Der 1882 in Nyack bei New York geborene Edward Hopper inspirierte die US-amerikanische Kunst bis in unsere Tage. Seine Motive entnahm der Maler seiner nächsten Umgebung: Straßen, Eisenbahnabteile, Kinosäle, Drugstores oder Motels.

Von Jochen Stöckmann |
    New York bei Nacht, eine menschenleere Häuserschlucht: Nur hinter dem hell erleuchteten Panoramafenster verrichtet ein Barkeeper mit weißem Käppi still seine Arbeit. Neben chromblitzenden Kaffeemaschinen sitzt am Tresen ein schweigendes Paar, die Dame im roten Kleid starrt auf ihre Fingernägel, der tough guy zu ihrer Rechten schaut ins Leere, ein letzter Barbesucher kehrt uns den Rücken zu. Wie in einem Aquarium hat der Maler Edward Hopper 1942 seine wenig später so berühmten "Nighthawks" arrangiert, in all ihrer Einsamkeit auf die Großstadtbühne gebracht mit ihren Theaterfoyers, Kinosälen und eben den Nachtbars.

    Das zeigte in einer großen Hopper-Retrospektive Ende 2004 im Kölner Museum Ludwig Kurator Kasper König:

    "Hopper ist sehr amerikanisch, aber er schildert eben Phänomene einer Konsumgesellschaft, noch vor dem Fernsehen, wo Film eben noch wie Theater etwas Öffentliches ist, wo man hingeht. Das ging durch das Fernsehen total verloren."

    Bei Hopper ging es noch nicht um prominente Gesichter in Großaufnahme. Allein durch Gestik und Körperhaltung gewinnen seine anonymen Figuren inmitten einer versteinerten, vom Maler mit geometrischer Perfektion austarierten Szenerie magische Anziehungskraft. Das konnte die geistesabwesende Platzanweiserin im Kinosaal der 40er Jahre sein oder auch ein Tankwart neben drei knallroten Zapfsäulen an einer dämmrigen Landstraße.

    Der Filmregisseur Wim Wenders spricht von "Bildern in Wartestellung", er sieht in diesen Motiven des am 22. Juli 1882 in New York geborenen Malers Ausgangspunkte für Kinogeschichten des 21. Jahrhunderts. Und Alfred Hitchcock war so beeindruckt von der Atmosphäre latenter Angst und Aggression, dass er das Gemälde eines allein stehenden, neogotischen Hauses für den Film "Psycho" verwendete. Denn hinter Hoppers scheinbar so nüchternem Realismus verbergen sich zuweilen seelische Abgründe.

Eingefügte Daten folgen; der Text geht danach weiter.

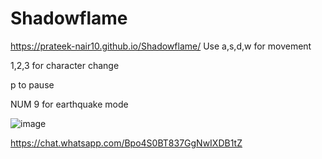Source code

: # Shadowflame
https://prateek-nair10.github.io/Shadowflame/
Use a,s,d,w for movement

1,2,3 for character change

p to pause

NUM 9 for earthquake mode

![image](https://user-images.githubusercontent.com/71089270/113464478-a5c10500-9435-11eb-8d97-daed8243eb51.png)

https://chat.whatsapp.com/Bpo4S0BT837GgNwIXDB1tZ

    Als Nährboden dieser melancholischen Fantasie diente schon dem Kunststudenten, der sich dann jahrelang als Illustrator durchschlagen musste, die ganz reale Welt. Etwa die Nyack-Schiffswerft, in deren Nachbarschaft Hopper aufgewachsen war, ein New Yorker Wohnblock oder die Küstenlandschaft von Cape Cod, wo der eingefleischte Großstädter alljährlich sein Feriendomizil bezog. Ein wortkarger Einsiedler, der mit Bildern geizte.

    Edward Hopper: "”Es liegt eine lange Zeit zwischen zwei Gemälden. Ich muß mich ins Motiv versenken, ein komplizierter Prozess, schwer zu erklären. Auf jeden Fall hat es mit meiner Persönlichkeit zu tun. Ich male zwei Bilder im Jahr, nicht genug – sei es drum: Ein gutes Bild wiegt tausend mittelmäßige auf.""

    Hopper-Bilder waren in den USA heiß begehrt, kaum ein Dutzend seiner Gemälde fand den Weg in europäische Museen oder Sammlungen. Dabei hatte dieser Maler vor dem Ersten Weltkrieg entscheidende Impulse in Frankreich empfangen, sich in langjährigen Studienaufenthalten an Impressionisten orientiert und den Pointillismus entdeckt, um dann in New York zu konstatieren:

    "Als ich zurückkehrte, kam mir hier alles entsetzlich primitiv und roh vor. Ich brauchte zehn Jahre, ehe ich über Europa hinwegkam."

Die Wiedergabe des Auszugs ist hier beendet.